When you have multiple ai agents working on one task, do they actually coordinate or just create chaos?

I’ve been thinking about this scenario where you have several AI agents working together on a complex task. Like, one agent handles data validation, another processes transactions, and a third handles notifications. The question I keep coming back to is: how do they actually talk to each other?

From what I understand, with the right setup you can define roles for each agent and then add custom JavaScript rules that guide how they hand off work to each other. But I’m skeptical. In my experience, coordinating multiple systems gets messy really fast. You end up with state management problems, one agent doing the same work as another, timeout issues where they’re waiting on each other.

Has anyone actually built this? Not a demo, not a tutorial—actual production work where multiple agents coordinate on a real task.

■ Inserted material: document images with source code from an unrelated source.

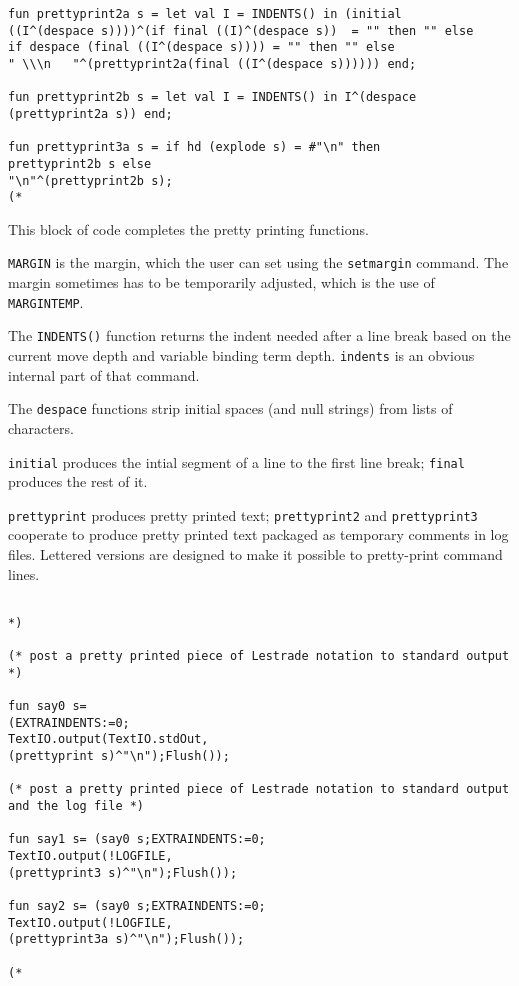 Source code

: \documentclass{article}
\begin{document}
\begin{verbatim}
fun prettyprint2a s = let val I = INDENTS() in (initial 
((I^(despace s))))^(if final ((I)^(despace s))  = "" then "" else
if despace (final ((I^(despace s)))) = "" then "" else
" \\\n   "^(prettyprint2a(final ((I^(despace s)))))) end;

fun prettyprint2b s = let val I = INDENTS() in I^(despace (prettyprint2a s)) end;

fun prettyprint3a s = if hd (explode s) = #"\n" then 
prettyprint2b s else
"\n"^(prettyprint2b s);
(*

\end{verbatim}

This block of code completes the pretty printing functions.

{\tt MARGIN} is the margin, which the user can set using the {\tt setmargin} command.   The margin sometimes has to be temporarily adjusted, which is the use of {\tt MARGINTEMP}.

The {\tt INDENTS()} function returns the indent needed after a line break based on the current move depth and variable binding term depth.  {\tt indents} is an obvious internal part of that command.

The {\tt despace} functions strip initial spaces (and null strings) from lists of characters. 

{\tt initial} produces the intial segment of a line to the first line break;  {\tt final} produces the rest of it.

{\tt prettyprint} produces pretty printed text;  {\tt prettyprint2} and {\tt prettyprint3} cooperate to produce pretty printed text packaged as temporary comments
in log files.  Lettered versions are designed to make it possible to pretty-print command lines.

\begin{verbatim}

*)

(* post a pretty printed piece of Lestrade notation to standard output *)

fun say0 s= 
(EXTRAINDENTS:=0;
TextIO.output(TextIO.stdOut,
(prettyprint s)^"\n");Flush());

(* post a pretty printed piece of Lestrade notation to standard output and the log file *)

fun say1 s= (say0 s;EXTRAINDENTS:=0;
TextIO.output(!LOGFILE,
(prettyprint3 s)^"\n");Flush());

fun say2 s= (say0 s;EXTRAINDENTS:=0;
TextIO.output(!LOGFILE,
(prettyprint3a s)^"\n");Flush());

(*

\end{verbatim}
\end{document}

Does it work smoothly, or do you spend most of your time managing handoffs and resolving conflicts?

I’m also curious whether you end up writing a lot of custom JavaScript to make it work, or if the platform handles most of the coordination automatically.

I’ve deployed multi-agent workflows in production and the key is setting clear handoff points. You define what each agent is responsible for and what data it needs to pass along. The platform handles the state management, so one agent completes its task, passes the result to the next agent, and that agent picks up from there.

You do write some JavaScript to define the rules—things like “agent B only runs if agent A returned a success status” or “if agent C times out, escalate to human review.” But that’s actually cleaner than managing it yourself because the logic is visible and testable.

I had one workflow where I coordinated three agents: one extracted customer data, one validated it, and one loaded it into the database. Each agent was independent, so if validation failed, the database agent never ran. The system handled all of that without me building custom orchestration logic.

The hiccup I hit was when I tried to have agents work in parallel. That’s trickier because you need to handle cases where one finishes before the other or one fails. But for sequential workflows, it’s solid.

I built a workflow where two agents worked on the same dataset—one enriched customer records and the other scored them for sales priority. They didn’t interfere because I set up separate data channels for each agent’s output. The coordination actually worked well once I understood that agents don’t automatically step on each other if you design the workflow properly.

The JavaScript rules I wrote were maybe 50 lines total—mostly checking status codes and deciding whether to pass data to the next agent or raise an error. Not complex, just explicit about expectations.

Where it gets harder is if you need agents to make decisions based on partial information from other agents. That requires more sophisticated coordination logic. For sequential workflows though, it’s really manageable.

I coordinated four agents on a data pipeline task. Each agent had a clear input, output, and responsibility. The platform managed the handoffs automatically. I only wrote custom JavaScript for one scenario: when agent B needed to retry if agent A’s output didn’t meet certain criteria.

The coordination itself didn’t create chaos. What created chaos was when I didn’t define clear input/output contracts between agents. Once I was explicit about what data each agent expected and produced, everything ran smoothly. Took about 10% of my time managing coordination, 90% managing the logic within each agent.

Multi-agent coordination works when you establish clear interfaces between agents. Define what data each agent accepts and produces, validate that contract at handoff points, and orchestration becomes straightforward. I’ve built workflows with 5+ agents where the coordination overhead was minimal because the design was clean.

works fine if u set clear handoff points. agents need to know what data they get and what they send next. one bad handoff and everything breaks tho.

Clear input/output contracts between agents prevent chaos. Define those upfront and coordination is straightforward. Skip that step and you’ll regret it.